Plain-text document sources:
====================
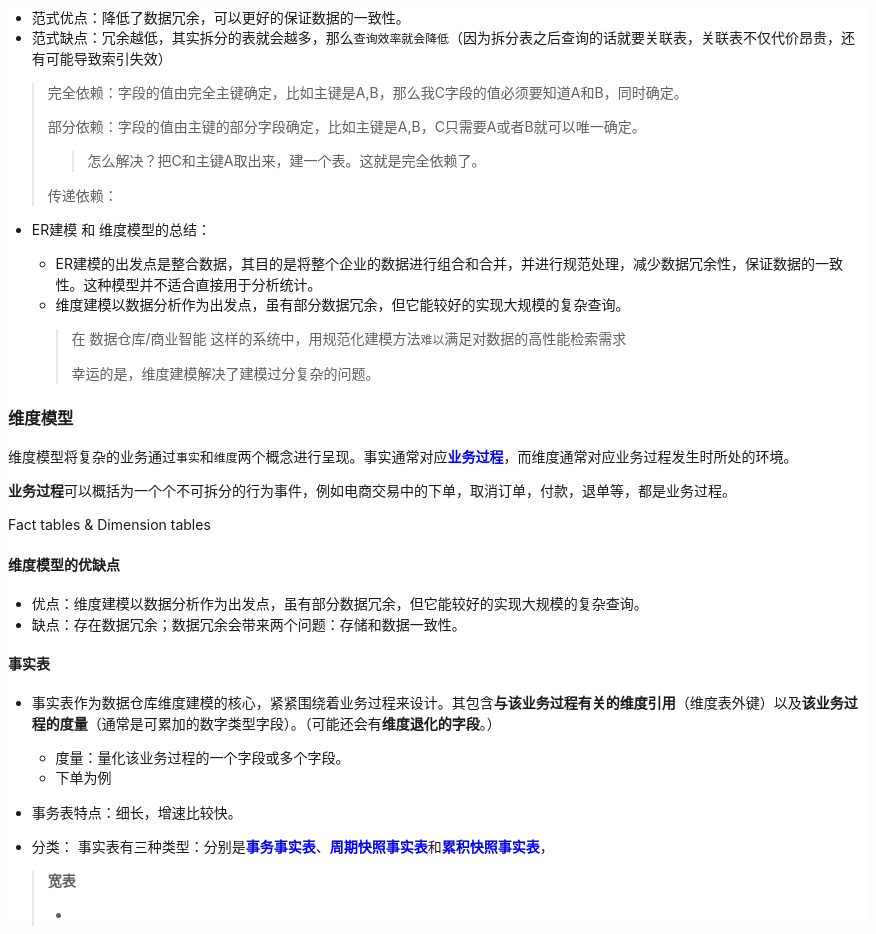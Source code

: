 - 范式优点：降低了数据冗余，可以更好的保证数据的一致性。
- 范式缺点：冗余越低，其实拆分的表就会越多，那么`查询效率就会降低`（因为拆分表之后查询的话就要关联表，关联表不仅代价昂贵，还有可能导致索引失效）



> 完全依赖：字段的值由完全主键确定，比如主键是A,B，那么我C字段的值必须要知道A和B，同时确定。
>
> 部分依赖：字段的值由主键的部分字段确定，比如主键是A,B，C只需要A或者B就可以唯一确定。
>
> > 怎么解决？把C和主键A取出来，建一个表。这就是完全依赖了。
>
> 传递依赖：





- ER建模 和 维度模型的总结：
  - ER建模的出发点是整合数据，其目的是将整个企业的数据进行组合和合并，并进行规范处理，减少数据冗余性，保证数据的一致性。这种模型并不适合直接用于分析统计。
  - 维度建模以数据分析作为出发点，虽有部分数据冗余，但它能较好的实现大规模的复杂查询。
  
  > 在 数据仓库/商业智能 这样的系统中，用规范化建模方法`难以`满足对数据的高性能检索需求
  >
  > 幸运的是，维度建模解决了建模过分复杂的问题。



### 维度模型

维度模型将复杂的业务通过`事实`和`维度`两个概念进行呈现。事实通常对应<span style= "color:blue; font-weight:bold">业务过程</span>，而维度通常对应业务过程发生时所处的环境。

**业务过程**可以概括为一个个不可拆分的行为事件，例如电商交易中的下单，取消订单，付款，退单等，都是业务过程。

Fact tables & Dimension tables



#### 维度模型的优缺点

- 优点：维度建模以数据分析作为出发点，虽有部分数据冗余，但它能较好的实现大规模的复杂查询。
- 缺点：存在数据冗余；数据冗余会带来两个问题：存储和数据一致性。

#### 事实表

- 事实表作为数据仓库维度建模的核心，紧紧围绕着业务过程来设计。其包含**与该业务过程有关的维度引用**（维度表外键）以及**该业务过程的度量**（通常是可累加的数字类型字段）。（可能还会有**维度退化的字段**。）
  - 度量：量化该业务过程的一个字段或多个字段。
  - 下单为例
- 事务表特点：细长，增速比较快。

- 分类： 事实表有三种类型：分别是<span style= "color:blue; font-weight:bold">事务事实表</span>、<span style= "color:blue; font-weight:bold">周期快照事实表</span>和<span style= "color:blue; font-weight:bold">累积快照事实表</span>，

> **宽表**
>
> - 




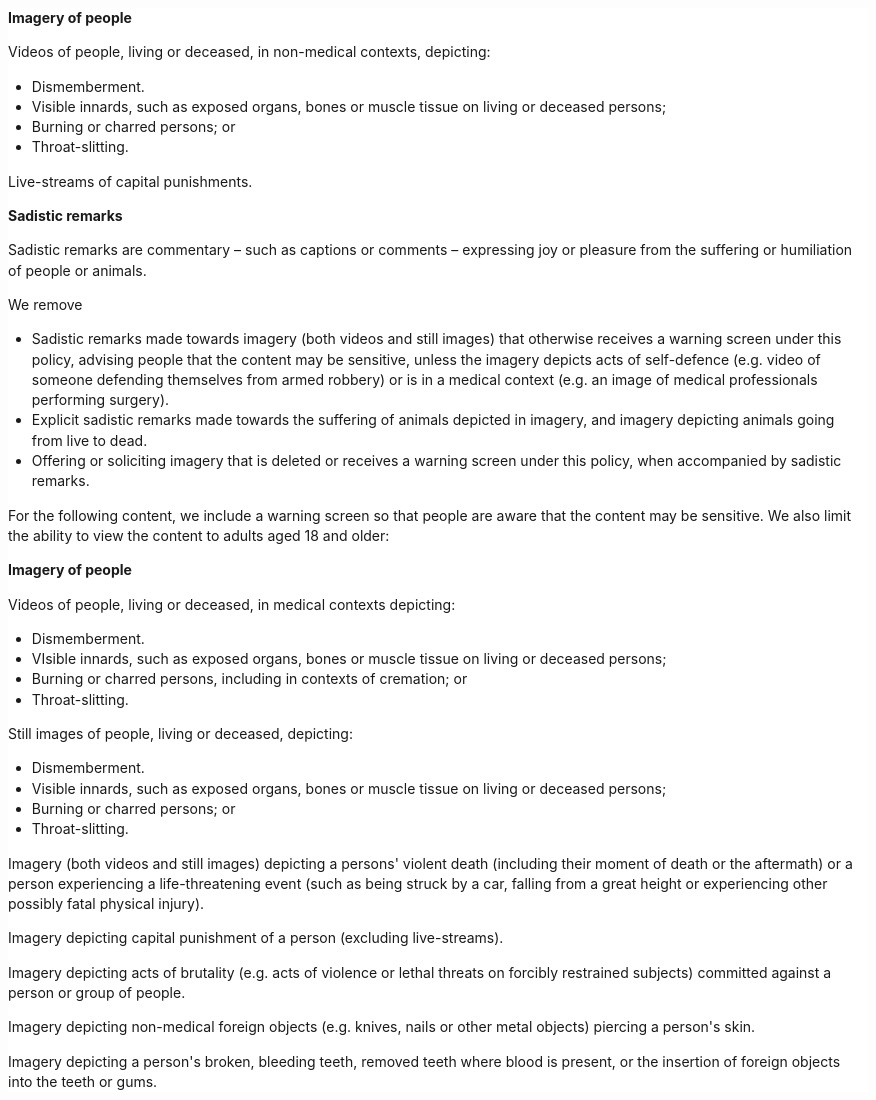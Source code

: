 **Imagery of people**

Videos of people, living or deceased, in non-medical contexts, depicting:

*   Dismemberment.
*   Visible innards, such as exposed organs, bones or muscle tissue on living or deceased persons;
*   Burning or charred persons; or
*   Throat-slitting.

Live-streams of capital punishments.

**Sadistic remarks**

Sadistic remarks are commentary – such as captions or comments – expressing joy or pleasure from the suffering or humiliation of people or animals.

We remove

*   Sadistic remarks made towards imagery (both videos and still images) that otherwise receives a warning screen under this policy, advising people that the content may be sensitive, unless the imagery depicts acts of self-defence (e.g. video of someone defending themselves from armed robbery) or is in a medical context (e.g. an image of medical professionals performing surgery).
*   Explicit sadistic remarks made towards the suffering of animals depicted in imagery, and imagery depicting animals going from live to dead.
*   Offering or soliciting imagery that is deleted or receives a warning screen under this policy, when accompanied by sadistic remarks.

For the following content, we include a warning screen so that people are aware that the content may be sensitive. We also limit the ability to view the content to adults aged 18 and older:

**Imagery of people**

Videos of people, living or deceased, in medical contexts depicting:

*   Dismemberment.
*   VIsible innards, such as exposed organs, bones or muscle tissue on living or deceased persons;
*   Burning or charred persons, including in contexts of cremation; or
*   Throat-slitting.

Still images of people, living or deceased, depicting:

*   Dismemberment.
*   Visible innards, such as exposed organs, bones or muscle tissue on living or deceased persons;
*   Burning or charred persons; or
*   Throat-slitting.

Imagery (both videos and still images) depicting a persons' violent death (including their moment of death or the aftermath) or a person experiencing a life-threatening event (such as being struck by a car, falling from a great height or experiencing other possibly fatal physical injury).

Imagery depicting capital punishment of a person (excluding live-streams).

Imagery depicting acts of brutality (e.g. acts of violence or lethal threats on forcibly restrained subjects) committed against a person or group of people.

Imagery depicting non-medical foreign objects (e.g. knives, nails or other metal objects) piercing a person's skin.

Imagery depicting a person's broken, bleeding teeth, removed teeth where blood is present, or the insertion of foreign objects into the teeth or gums.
====================
Quote every record above exactly, leaving out the pictures.

Source code

: - 范式优点：降低了数据冗余，可以更好的保证数据的一致性。
- 范式缺点：冗余越低，其实拆分的表就会越多，那么`查询效率就会降低`（因为拆分表之后查询的话就要关联表，关联表不仅代价昂贵，还有可能导致索引失效）



> 完全依赖：字段的值由完全主键确定，比如主键是A,B，那么我C字段的值必须要知道A和B，同时确定。
>
> 部分依赖：字段的值由主键的部分字段确定，比如主键是A,B，C只需要A或者B就可以唯一确定。
>
> > 怎么解决？把C和主键A取出来，建一个表。这就是完全依赖了。
>
> 传递依赖：





- ER建模 和 维度模型的总结：
  - ER建模的出发点是整合数据，其目的是将整个企业的数据进行组合和合并，并进行规范处理，减少数据冗余性，保证数据的一致性。这种模型并不适合直接用于分析统计。
  - 维度建模以数据分析作为出发点，虽有部分数据冗余，但它能较好的实现大规模的复杂查询。
  
  > 在 数据仓库/商业智能 这样的系统中，用规范化建模方法`难以`满足对数据的高性能检索需求
  >
  > 幸运的是，维度建模解决了建模过分复杂的问题。



### 维度模型

维度模型将复杂的业务通过`事实`和`维度`两个概念进行呈现。事实通常对应<span style= "color:blue; font-weight:bold">业务过程</span>，而维度通常对应业务过程发生时所处的环境。

**业务过程**可以概括为一个个不可拆分的行为事件，例如电商交易中的下单，取消订单，付款，退单等，都是业务过程。

Fact tables & Dimension tables



#### 维度模型的优缺点

- 优点：维度建模以数据分析作为出发点，虽有部分数据冗余，但它能较好的实现大规模的复杂查询。
- 缺点：存在数据冗余；数据冗余会带来两个问题：存储和数据一致性。

#### 事实表

- 事实表作为数据仓库维度建模的核心，紧紧围绕着业务过程来设计。其包含**与该业务过程有关的维度引用**（维度表外键）以及**该业务过程的度量**（通常是可累加的数字类型字段）。（可能还会有**维度退化的字段**。）
  - 度量：量化该业务过程的一个字段或多个字段。
  - 下单为例
- 事务表特点：细长，增速比较快。

- 分类： 事实表有三种类型：分别是<span style= "color:blue; font-weight:bold">事务事实表</span>、<span style= "color:blue; font-weight:bold">周期快照事实表</span>和<span style= "color:blue; font-weight:bold">累积快照事实表</span>，

> **宽表**
>
> - 




Source code

: **Imagery of people**

Videos of people, living or deceased, in non-medical contexts, depicting:

*   Dismemberment.
*   Visible innards, such as exposed organs, bones or muscle tissue on living or deceased persons;
*   Burning or charred persons; or
*   Throat-slitting.

Live-streams of capital punishments.

**Sadistic remarks**

Sadistic remarks are commentary – such as captions or comments – expressing joy or pleasure from the suffering or humiliation of people or animals.

We remove

*   Sadistic remarks made towards imagery (both videos and still images) that otherwise receives a warning screen under this policy, advising people that the content may be sensitive, unless the imagery depicts acts of self-defence (e.g. video of someone defending themselves from armed robbery) or is in a medical context (e.g. an image of medical professionals performing surgery).
*   Explicit sadistic remarks made towards the suffering of animals depicted in imagery, and imagery depicting animals going from live to dead.
*   Offering or soliciting imagery that is deleted or receives a warning screen under this policy, when accompanied by sadistic remarks.

For the following content, we include a warning screen so that people are aware that the content may be sensitive. We also limit the ability to view the content to adults aged 18 and older:

**Imagery of people**

Videos of people, living or deceased, in medical contexts depicting:

*   Dismemberment.
*   VIsible innards, such as exposed organs, bones or muscle tissue on living or deceased persons;
*   Burning or charred persons, including in contexts of cremation; or
*   Throat-slitting.

Still images of people, living or deceased, depicting:

*   Dismemberment.
*   Visible innards, such as exposed organs, bones or muscle tissue on living or deceased persons;
*   Burning or charred persons; or
*   Throat-slitting.

Imagery (both videos and still images) depicting a persons' violent death (including their moment of death or the aftermath) or a person experiencing a life-threatening event (such as being struck by a car, falling from a great height or experiencing other possibly fatal physical injury).

Imagery depicting capital punishment of a person (excluding live-streams).

Imagery depicting acts of brutality (e.g. acts of violence or lethal threats on forcibly restrained subjects) committed against a person or group of people.

Imagery depicting non-medical foreign objects (e.g. knives, nails or other metal objects) piercing a person's skin.

Imagery depicting a person's broken, bleeding teeth, removed teeth where blood is present, or the insertion of foreign objects into the teeth or gums.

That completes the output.